> [WHAT THIS TASK INVOLVES]
Only the lines from the one containing "- (Qal) stored up (participle)" through the end of the data are wanted, reproduced exactly and without pictures.

> [MATERIAL FOR THIS EXERCISE]

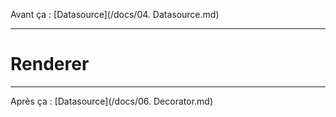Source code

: Avant ça : [Datasource](/docs/04. Datasource.md)

---

# Renderer

---
Après ça : [Datasource](/docs/06. Decorator.md)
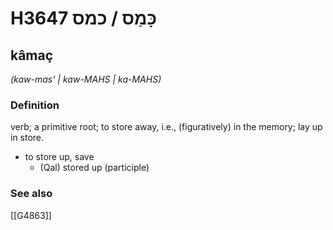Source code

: # H3647 כָּמַס / כמס

## kâmaç

_(kaw-mas' | kaw-MAHS | ka-MAHS)_

### Definition

verb; a primitive root; to store away, i.e., (figuratively) in the memory; lay up in store.

- to store up, save
    - (Qal) stored up (participle)
### See also

[[G4863]]

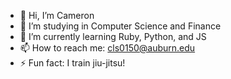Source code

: - 👋 Hi, I’m Cameron
- 👀 I’m studying in Computer Science and Finance
- 🌱 I’m currently learning Ruby, Python, and JS
- 📫 How to reach me: cls0150@auburn.edu
- ⚡ Fun fact: I train jiu-jitsu!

> [EXERCISE RESPONSE]
    - (Qal) stored up (participle)
### See also

[[G4863]]

Source code

: - 👋 Hi, I’m Cameron
- 👀 I’m studying in Computer Science and Finance
- 🌱 I’m currently learning Ruby, Python, and JS
- 📫 How to reach me: cls0150@auburn.edu
- ⚡ Fun fact: I train jiu-jitsu!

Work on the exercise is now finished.